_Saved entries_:
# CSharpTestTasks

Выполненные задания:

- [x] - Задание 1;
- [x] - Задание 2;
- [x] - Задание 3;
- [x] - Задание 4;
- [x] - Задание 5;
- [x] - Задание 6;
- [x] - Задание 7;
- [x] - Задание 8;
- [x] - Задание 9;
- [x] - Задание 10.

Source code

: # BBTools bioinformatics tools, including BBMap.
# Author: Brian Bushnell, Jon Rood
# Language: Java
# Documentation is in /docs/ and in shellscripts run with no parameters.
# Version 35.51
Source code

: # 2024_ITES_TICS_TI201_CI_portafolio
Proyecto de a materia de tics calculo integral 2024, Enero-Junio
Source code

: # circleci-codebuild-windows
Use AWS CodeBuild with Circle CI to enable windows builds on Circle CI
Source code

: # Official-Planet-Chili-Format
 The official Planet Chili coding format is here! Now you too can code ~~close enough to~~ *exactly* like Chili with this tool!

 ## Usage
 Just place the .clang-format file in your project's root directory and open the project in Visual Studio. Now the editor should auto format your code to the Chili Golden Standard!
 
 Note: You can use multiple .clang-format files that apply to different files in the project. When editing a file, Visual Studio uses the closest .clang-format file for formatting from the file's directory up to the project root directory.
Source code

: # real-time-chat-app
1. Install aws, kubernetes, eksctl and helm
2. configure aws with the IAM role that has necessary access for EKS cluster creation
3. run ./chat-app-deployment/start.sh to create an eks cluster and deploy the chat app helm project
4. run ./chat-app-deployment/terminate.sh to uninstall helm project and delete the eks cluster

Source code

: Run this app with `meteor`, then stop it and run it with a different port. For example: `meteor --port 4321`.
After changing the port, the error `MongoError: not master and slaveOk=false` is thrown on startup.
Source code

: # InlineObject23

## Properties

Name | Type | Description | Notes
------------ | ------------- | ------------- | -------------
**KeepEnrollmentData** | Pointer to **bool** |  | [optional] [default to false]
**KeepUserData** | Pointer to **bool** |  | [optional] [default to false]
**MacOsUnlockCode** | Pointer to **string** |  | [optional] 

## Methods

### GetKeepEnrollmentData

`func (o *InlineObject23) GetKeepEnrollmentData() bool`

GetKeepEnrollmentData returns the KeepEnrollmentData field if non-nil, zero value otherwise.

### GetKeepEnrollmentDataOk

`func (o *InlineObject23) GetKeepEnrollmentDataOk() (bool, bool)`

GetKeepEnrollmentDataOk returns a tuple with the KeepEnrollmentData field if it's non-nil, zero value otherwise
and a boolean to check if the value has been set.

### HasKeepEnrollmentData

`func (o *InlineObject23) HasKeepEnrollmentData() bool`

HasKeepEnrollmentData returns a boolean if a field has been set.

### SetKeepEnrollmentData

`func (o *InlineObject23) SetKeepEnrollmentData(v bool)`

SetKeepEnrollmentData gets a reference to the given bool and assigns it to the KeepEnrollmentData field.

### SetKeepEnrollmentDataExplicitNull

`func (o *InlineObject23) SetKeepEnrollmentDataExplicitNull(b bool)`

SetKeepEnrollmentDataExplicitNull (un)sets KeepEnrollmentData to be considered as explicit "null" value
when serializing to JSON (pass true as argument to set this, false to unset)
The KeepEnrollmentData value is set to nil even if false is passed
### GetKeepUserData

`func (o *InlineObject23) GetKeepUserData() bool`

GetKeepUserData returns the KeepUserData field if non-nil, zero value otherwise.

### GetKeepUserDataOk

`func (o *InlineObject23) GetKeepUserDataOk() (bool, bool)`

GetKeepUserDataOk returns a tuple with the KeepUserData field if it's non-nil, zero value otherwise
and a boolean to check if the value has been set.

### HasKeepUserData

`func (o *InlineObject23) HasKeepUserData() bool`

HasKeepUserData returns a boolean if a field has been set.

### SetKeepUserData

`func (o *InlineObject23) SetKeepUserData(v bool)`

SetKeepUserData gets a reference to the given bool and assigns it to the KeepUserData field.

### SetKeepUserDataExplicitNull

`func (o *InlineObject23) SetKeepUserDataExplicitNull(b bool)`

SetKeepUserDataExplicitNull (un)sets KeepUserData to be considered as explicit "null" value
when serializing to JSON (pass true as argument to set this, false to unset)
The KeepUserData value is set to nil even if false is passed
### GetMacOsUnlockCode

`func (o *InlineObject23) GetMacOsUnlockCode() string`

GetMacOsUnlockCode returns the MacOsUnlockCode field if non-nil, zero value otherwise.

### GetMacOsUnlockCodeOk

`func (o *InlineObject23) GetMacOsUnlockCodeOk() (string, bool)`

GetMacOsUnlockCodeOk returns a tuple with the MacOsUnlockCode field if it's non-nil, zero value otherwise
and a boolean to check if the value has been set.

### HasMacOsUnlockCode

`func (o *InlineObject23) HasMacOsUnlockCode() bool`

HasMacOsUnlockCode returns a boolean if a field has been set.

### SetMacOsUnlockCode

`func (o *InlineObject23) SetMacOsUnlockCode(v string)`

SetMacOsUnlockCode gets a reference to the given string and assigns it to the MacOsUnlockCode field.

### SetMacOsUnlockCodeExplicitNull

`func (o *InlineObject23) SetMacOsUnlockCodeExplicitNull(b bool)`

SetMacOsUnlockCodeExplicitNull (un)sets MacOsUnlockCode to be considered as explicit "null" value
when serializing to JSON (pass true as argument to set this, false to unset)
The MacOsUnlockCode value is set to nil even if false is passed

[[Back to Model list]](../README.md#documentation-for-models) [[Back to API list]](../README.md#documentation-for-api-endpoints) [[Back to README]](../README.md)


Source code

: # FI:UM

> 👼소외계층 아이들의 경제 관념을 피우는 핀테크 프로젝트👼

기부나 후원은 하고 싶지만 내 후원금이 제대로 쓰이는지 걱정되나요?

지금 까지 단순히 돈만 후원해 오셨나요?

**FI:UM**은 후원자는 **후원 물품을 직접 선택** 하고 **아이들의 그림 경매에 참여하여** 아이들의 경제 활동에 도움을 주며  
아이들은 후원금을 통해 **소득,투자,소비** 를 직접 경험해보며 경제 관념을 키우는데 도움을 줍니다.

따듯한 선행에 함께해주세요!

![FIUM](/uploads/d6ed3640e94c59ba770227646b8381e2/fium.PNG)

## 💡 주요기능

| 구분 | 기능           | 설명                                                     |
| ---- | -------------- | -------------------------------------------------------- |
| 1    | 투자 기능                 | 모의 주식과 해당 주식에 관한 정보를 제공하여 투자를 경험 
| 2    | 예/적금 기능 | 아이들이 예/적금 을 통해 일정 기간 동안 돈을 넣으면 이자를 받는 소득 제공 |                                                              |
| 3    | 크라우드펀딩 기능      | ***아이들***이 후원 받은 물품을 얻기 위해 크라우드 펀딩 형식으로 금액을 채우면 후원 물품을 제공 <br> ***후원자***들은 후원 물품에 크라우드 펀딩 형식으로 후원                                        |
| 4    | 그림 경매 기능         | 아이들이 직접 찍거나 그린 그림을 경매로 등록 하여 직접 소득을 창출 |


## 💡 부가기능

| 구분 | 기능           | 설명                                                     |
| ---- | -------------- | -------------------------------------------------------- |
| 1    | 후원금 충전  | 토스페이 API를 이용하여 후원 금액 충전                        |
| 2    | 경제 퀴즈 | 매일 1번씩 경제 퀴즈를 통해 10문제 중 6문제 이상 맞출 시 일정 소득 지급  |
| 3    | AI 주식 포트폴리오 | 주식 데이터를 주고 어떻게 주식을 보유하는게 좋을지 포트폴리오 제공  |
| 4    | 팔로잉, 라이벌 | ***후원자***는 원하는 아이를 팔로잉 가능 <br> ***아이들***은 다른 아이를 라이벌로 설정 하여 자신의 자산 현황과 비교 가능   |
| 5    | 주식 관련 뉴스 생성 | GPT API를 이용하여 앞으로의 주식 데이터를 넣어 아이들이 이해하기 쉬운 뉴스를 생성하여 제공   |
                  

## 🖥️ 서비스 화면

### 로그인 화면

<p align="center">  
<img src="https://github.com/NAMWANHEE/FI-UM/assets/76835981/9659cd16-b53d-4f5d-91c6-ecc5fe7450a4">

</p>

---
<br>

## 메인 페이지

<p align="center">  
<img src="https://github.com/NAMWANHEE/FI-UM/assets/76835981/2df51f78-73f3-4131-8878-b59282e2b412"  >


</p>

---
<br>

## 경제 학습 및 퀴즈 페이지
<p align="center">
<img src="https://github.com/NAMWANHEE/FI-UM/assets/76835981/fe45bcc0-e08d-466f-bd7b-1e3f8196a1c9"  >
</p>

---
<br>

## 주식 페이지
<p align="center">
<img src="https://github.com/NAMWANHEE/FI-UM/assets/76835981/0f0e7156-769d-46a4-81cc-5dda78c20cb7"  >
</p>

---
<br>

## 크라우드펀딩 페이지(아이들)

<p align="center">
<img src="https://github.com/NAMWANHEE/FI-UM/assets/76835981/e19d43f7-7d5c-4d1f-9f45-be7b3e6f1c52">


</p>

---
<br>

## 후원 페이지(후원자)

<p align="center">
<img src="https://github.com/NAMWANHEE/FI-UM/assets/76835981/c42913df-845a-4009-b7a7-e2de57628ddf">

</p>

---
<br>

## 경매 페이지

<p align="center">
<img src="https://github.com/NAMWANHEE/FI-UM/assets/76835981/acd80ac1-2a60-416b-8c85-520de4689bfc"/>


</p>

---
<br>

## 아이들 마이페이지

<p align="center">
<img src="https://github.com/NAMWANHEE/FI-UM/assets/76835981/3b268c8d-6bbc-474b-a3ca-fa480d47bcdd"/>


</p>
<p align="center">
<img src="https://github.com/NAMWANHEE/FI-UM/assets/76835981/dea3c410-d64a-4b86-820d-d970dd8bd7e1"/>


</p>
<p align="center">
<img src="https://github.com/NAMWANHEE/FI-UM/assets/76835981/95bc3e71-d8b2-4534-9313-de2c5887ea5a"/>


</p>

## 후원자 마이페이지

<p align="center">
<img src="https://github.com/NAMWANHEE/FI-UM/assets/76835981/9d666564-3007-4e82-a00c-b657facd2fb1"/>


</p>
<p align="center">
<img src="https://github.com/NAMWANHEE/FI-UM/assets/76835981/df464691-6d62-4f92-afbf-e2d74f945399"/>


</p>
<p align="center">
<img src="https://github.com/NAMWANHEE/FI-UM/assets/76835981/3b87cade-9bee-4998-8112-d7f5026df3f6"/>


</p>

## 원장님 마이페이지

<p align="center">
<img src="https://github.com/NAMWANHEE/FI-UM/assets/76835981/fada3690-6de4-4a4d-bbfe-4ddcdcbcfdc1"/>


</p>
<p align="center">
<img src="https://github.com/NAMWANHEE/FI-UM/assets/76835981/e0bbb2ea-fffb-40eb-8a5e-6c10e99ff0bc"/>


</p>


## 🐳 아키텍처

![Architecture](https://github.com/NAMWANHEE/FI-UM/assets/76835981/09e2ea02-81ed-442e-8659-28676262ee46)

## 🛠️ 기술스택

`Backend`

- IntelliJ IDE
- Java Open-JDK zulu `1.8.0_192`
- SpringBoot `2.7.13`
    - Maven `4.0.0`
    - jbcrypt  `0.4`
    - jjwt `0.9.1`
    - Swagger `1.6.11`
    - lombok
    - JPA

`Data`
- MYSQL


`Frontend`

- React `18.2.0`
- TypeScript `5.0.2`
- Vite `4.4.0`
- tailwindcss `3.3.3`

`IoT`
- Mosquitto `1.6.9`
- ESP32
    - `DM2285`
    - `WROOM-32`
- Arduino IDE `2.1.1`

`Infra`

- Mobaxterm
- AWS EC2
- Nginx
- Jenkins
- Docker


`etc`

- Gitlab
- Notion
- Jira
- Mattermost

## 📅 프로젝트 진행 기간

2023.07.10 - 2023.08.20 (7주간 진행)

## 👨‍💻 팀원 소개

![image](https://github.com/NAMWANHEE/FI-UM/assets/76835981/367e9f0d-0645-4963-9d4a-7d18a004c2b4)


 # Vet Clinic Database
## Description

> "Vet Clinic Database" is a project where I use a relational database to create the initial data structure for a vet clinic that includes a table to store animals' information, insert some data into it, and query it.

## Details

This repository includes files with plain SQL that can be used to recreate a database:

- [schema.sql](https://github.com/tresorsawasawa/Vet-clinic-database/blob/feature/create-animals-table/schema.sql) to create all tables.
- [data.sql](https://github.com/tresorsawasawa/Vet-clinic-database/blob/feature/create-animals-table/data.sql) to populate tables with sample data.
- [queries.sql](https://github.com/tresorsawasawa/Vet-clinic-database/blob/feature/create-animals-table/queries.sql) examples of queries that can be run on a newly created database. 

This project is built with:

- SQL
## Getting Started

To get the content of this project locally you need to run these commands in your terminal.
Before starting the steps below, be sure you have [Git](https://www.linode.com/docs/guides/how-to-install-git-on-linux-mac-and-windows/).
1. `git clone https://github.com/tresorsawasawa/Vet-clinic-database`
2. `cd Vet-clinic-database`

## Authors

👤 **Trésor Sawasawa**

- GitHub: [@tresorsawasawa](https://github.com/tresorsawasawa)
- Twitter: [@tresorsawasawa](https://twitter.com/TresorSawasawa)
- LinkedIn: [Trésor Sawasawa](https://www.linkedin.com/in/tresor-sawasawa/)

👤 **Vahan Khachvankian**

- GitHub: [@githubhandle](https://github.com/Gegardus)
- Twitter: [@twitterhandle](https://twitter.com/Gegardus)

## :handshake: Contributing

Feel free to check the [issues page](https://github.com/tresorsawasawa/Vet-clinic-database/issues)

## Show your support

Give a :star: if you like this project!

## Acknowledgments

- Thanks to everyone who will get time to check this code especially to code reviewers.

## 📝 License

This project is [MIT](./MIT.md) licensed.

_The problem_: Every line in the data that holds "with" should be copied out.

_Reply to the exercise_:
# Documentation is in /docs/ and in shellscripts run with no parameters.
Use AWS CodeBuild with Circle CI to enable windows builds on Circle CI
 The official Planet Chili coding format is here! Now you too can code ~~close enough to~~ *exactly* like Chili with this tool!
2. configure aws with the IAM role that has necessary access for EKS cluster creation
: Run this app with `meteor`, then stop it and run it with a different port. For example: `meteor --port 4321`.
GetKeepEnrollmentDataOk returns a tuple with the KeepEnrollmentData field if it's non-nil, zero value otherwise
GetKeepUserDataOk returns a tuple with the KeepUserData field if it's non-nil, zero value otherwise
GetMacOsUnlockCodeOk returns a tuple with the MacOsUnlockCode field if it's non-nil, zero value otherwise
This repository includes files with plain SQL that can be used to recreate a database:
- [data.sql](https://github.com/tresorsawasawa/Vet-clinic-database/blob/feature/create-animals-table/data.sql) to populate tables with sample data.
This project is built with:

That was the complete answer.